Class HtmlToPlainText


  • public class HtmlToPlainText
    extends Object
    HTML to plain-text. This example program demonstrates the use of jsoup to convert HTML input to lightly-formatted plain-text. That is divergent from the general goal of jsoup's .text() methods, which is to get clean data from a scrape.

    Note that this is a fairly simplistic formatter -- for real world use you'll want to embrace and extend.

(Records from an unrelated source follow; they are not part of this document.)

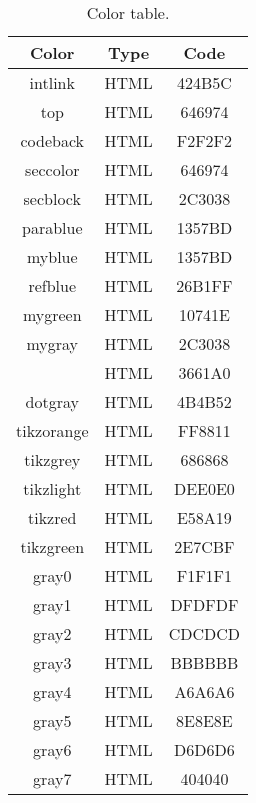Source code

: \documentclass[book]{scrbook}
\begin{document}
\begin{table}[ht]
  \centering\ttfamily
  \begin{tabular}{ccc}
    \toprule
    {\normalfont Color} & {\normalfont Type} & {\normalfont Code} \\
    \midrule
    \rowcolor{intlink}    {intlink} & {HTML} & {424B5C} \\
    \rowcolor{top}        {top} & {HTML} & {646974} \\
    \rowcolor{codeback}   {codeback} & {HTML} & {F2F2F2} \\
    \rowcolor{seccolor}   {seccolor} & {HTML} & {646974} \\
    \rowcolor{secblock}   {secblock} & {HTML} & {2C3038} \\
    \rowcolor{parablue}   {parablue} & {HTML} & {1357BD} \\
    \rowcolor{myblue}     {myblue} & {HTML} & {1357BD} \\
    \rowcolor{refblue}    {refblue} & {HTML} & {26B1FF} \\
    \rowcolor{mygreen}    {mygreen} & {HTML} & {10741E} \\
    \rowcolor{mygray}     {mygray} & {HTML} & {2C3038} \\
    \rowcolor{mylightgray}{mylightgray} & {HTML} & {3661A0} \\
    \rowcolor{dotgray}    {dotgray} & {HTML} & {4B4B52} \\
    \rowcolor{tikzorange} {tikzorange} & {HTML} & {FF8811} \\
    \rowcolor{tikzgrey}   {tikzgrey} & {HTML} & {686868} \\
    \rowcolor{tikzlight}  {tikzlight} & {HTML} & {DEE0E0} \\
    \rowcolor{tikzred}    {tikzred} & {HTML} & {E58A19} \\
    \rowcolor{tikzgreen}  {tikzgreen} & {HTML} & {2E7CBF} \\
    \rowcolor{gray0}      {gray0} & {HTML} & {F1F1F1} \\
    \rowcolor{gray1}      {gray1} & {HTML} & {DFDFDF} \\
    \rowcolor{gray2}      {gray2} & {HTML} & {CDCDCD} \\
    \rowcolor{gray3}      {gray3} & {HTML} & {BBBBBB} \\
    \rowcolor{gray4}      {gray4} & {HTML} & {A6A6A6} \\
    \rowcolor{gray5}      {gray5} & {HTML} & {8E8E8E} \\
    \rowcolor{gray6}      {gray6} & {HTML} & {D6D6D6} \\
    \rowcolor{gray7}      {gray7} & {HTML} & {404040} \\
    \bottomrule
  \end{tabular}
  \caption{Color table.}
  \label{tab:colors}
\end{table}
\end{document}
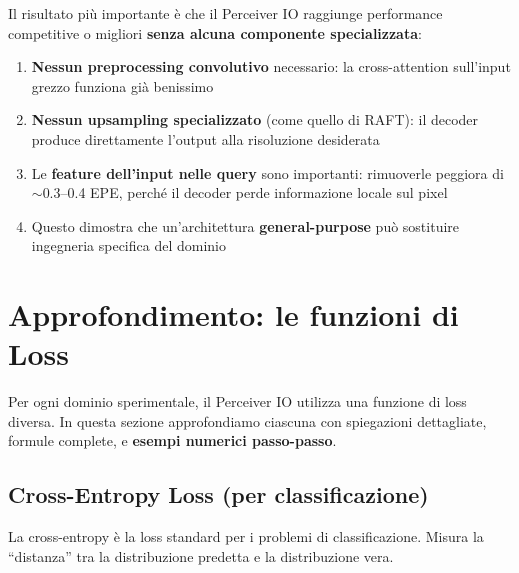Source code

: \documentclass[12pt,a4paper]{article}
\begin{document}
\begin{notabox}
Il risultato pi\`u importante \`e che il Perceiver IO raggiunge performance competitive o migliori \textbf{senza alcuna componente specializzata}:
\begin{enumerate}
    \item \textbf{Nessun preprocessing convolutivo} necessario: la cross-attention sull'input grezzo funziona gi\`a benissimo
    \item \textbf{Nessun upsampling specializzato} (come quello di RAFT): il decoder produce direttamente l'output alla risoluzione desiderata
    \item Le \textbf{feature dell'input nelle query} sono importanti: rimuoverle peggiora di $\sim$0.3--0.4 EPE, perch\'e il decoder perde informazione locale sul pixel
    \item Questo dimostra che un'architettura \textbf{general-purpose} pu\`o sostituire ingegneria specifica del dominio
\end{enumerate}
\end{notabox}


\section{Approfondimento: le funzioni di Loss} \label{sec:cross_entropy_loss}

Per ogni dominio sperimentale, il Perceiver IO utilizza una funzione di loss diversa. In questa sezione approfondiamo ciascuna con spiegazioni dettagliate, formule complete, e \textbf{esempi numerici passo-passo}.

\subsection{Cross-Entropy Loss (per classificazione)}

La cross-entropy \`e la loss standard per i problemi di classificazione. Misura la ``distanza'' tra la distribuzione predetta e la distribuzione vera.
\end{document}
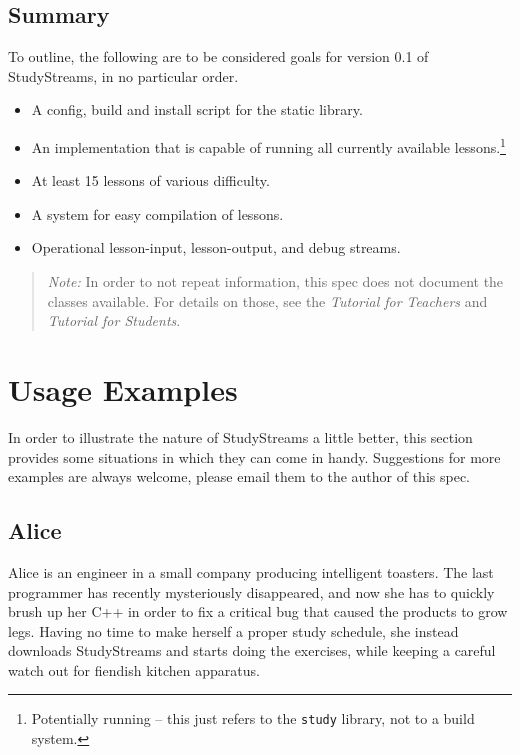 \documentclass[12pt,a4paper]{report}
\begin{document}
		\section{Summary}
			To outline, the following are to be considered goals for version
			0.1 of StudyStreams, in no particular order.
			\begin{itemize}
				\item A config, build and install script for the static library.
				\item An implementation that is capable of running all currently
					available lessons.\footnote{Potentially running -- this just
					refers to the \texttt{study} library, not to a build system.}
				\item At least 15 lessons of various difficulty.
				\item A system for easy compilation of lessons.
				\item Operational lesson-input, lesson-output, and debug streams.
			\end{itemize}

		\begin{quote}
			\emph{Note:} In order to not repeat information, this spec does not
			document the classes available.  For details on those, see the
			\textit{Tutorial for Teachers} and \textit{Tutorial for Students}.
		\end{quote}

	\chapter{Usage Examples}
		In order to illustrate the nature of StudyStreams a little better,
		this section provides some situations in which they can come in handy.
		Suggestions for more examples are always welcome, please email them to
		the author of this spec.

		\section{Alice}
			Alice is an engineer in a small company producing intelligent
			toasters.  The last programmer has recently mysteriously
			disappeared, and now she has to quickly brush up her C++ in
			order to fix a critical bug that caused the products to grow
			legs.  Having no time to make herself a proper study schedule,
			she instead downloads StudyStreams and starts doing the exercises,
			while keeping a careful watch out for fiendish kitchen apparatus.
\end{document}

    To invoke from the command line, assuming you've downloaded the jsoup jar to your current directory:
    java -cp jsoup.jar org.jsoup.examples.HtmlToPlainText url [selector]
    where url is the URL to fetch, and selector is an optional CSS selector.

    Author:
    Jonathan Hedley, jonathan@hedley.net, Andreas Rudolph
    • Constructor Detail

      • HtmlToPlainText

        public HtmlToPlainText()
    • Method Detail

      • getPlainText

        public String getPlainText​(org.jsoup.nodes.Element element)
        Format an Element to plain-text
        Parameters:
        element - the root element to format
        Returns:
        formatted text
      • toPlainText

        public static String toPlainText​(String html)
      • toPlainText

        public static String toPlainText​(org.jsoup.nodes.Document document)
      • toPlainText

        public static String toPlainText​(org.jsoup.nodes.Element element)